The landscape of Umbria and Tuscany is characterized by two crops, grapes for the production of wine and olives for 'green gold', extra virgin olive oil. In both cases the fruit is harvested and pressed in the fall and miracles of everyday transubstantiation take place. all across central Italy, many private homes have a small vineyard for wine that will be consumed throughout the year, this is called table wine, humble and delicious. There is also usually from a few to hundreds of olive trees on the property. The oil that is pressed from the olives will sustain a families cooking needs for a year.
Together, these are the life blood of Italy.

Il Progresso olive oil

Who has the best olive oil in Italy? It depends who you ask. Some insist on the peppery Tuscan olive oil from Lucca and Chianti, others swear by the refined, elegant oil from Garda.

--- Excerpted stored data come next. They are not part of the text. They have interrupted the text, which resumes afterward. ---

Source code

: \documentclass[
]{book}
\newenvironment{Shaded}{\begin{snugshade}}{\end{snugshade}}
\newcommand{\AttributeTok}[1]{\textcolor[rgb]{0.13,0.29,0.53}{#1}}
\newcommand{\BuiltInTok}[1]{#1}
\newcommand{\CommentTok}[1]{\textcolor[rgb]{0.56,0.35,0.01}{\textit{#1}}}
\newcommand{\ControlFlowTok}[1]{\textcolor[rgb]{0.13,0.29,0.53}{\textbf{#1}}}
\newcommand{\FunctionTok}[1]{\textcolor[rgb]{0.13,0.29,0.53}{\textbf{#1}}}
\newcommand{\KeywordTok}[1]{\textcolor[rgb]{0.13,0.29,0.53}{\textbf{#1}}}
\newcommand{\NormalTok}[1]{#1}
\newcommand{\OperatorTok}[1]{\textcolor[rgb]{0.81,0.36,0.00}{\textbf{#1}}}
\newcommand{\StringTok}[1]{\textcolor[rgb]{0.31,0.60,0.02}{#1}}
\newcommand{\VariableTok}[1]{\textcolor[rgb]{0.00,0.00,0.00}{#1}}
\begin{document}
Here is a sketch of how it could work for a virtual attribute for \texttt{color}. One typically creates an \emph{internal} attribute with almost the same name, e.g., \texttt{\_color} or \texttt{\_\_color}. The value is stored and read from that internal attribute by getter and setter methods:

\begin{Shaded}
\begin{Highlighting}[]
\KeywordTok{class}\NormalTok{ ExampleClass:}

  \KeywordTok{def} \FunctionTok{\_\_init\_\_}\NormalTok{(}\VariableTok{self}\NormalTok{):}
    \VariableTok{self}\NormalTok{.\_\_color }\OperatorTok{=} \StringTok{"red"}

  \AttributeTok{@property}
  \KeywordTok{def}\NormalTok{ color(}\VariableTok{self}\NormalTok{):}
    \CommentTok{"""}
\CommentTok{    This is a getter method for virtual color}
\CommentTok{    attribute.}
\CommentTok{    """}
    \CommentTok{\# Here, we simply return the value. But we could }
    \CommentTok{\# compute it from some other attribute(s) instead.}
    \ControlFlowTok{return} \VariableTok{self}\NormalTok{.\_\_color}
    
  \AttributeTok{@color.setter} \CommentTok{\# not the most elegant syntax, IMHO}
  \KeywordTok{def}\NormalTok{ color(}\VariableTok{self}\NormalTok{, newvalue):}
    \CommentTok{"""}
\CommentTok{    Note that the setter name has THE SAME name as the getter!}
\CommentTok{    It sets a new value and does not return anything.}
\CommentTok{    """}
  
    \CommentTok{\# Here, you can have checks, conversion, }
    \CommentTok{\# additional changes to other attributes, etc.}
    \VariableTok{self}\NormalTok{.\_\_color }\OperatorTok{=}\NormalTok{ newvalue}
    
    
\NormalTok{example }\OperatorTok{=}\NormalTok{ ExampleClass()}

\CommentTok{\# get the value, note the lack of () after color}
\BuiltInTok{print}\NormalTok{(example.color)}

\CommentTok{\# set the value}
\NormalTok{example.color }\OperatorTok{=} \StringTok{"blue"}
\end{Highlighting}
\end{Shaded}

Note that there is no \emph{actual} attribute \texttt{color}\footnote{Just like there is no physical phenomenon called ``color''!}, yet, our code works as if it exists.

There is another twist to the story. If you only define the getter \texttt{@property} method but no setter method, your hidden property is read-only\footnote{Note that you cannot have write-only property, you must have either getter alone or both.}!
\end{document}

Puglia, to the south has unwavering support, while to other southerners it is the dark green, sediment infused oil from Sicily.

Hillside of Panicale
James Aponovich
pencil on paper

Personally, all I have to do is look out the window to see where my favorite olive oil comes from. The hills surrounding Lake Trasimeno are considered by many to be the perfect blend of rocky soil and harsh climate necessary for the best olives.


That is until this year. The winter of 2013-14 was unusually mild, followed by a wet spring. we had heard rumors of a blight of Biblical proportions killing trees in Puglia and making its way north. The culprit is a fly inadvertently brought from the Americas, possibly California (gulp!). The fly burrows into the fruit, lays eggs and the larvae suck the olive dry. What is harvestable is questionable. A cold winter is necessary to control the fly population and it didn't happen,...so,what happens now?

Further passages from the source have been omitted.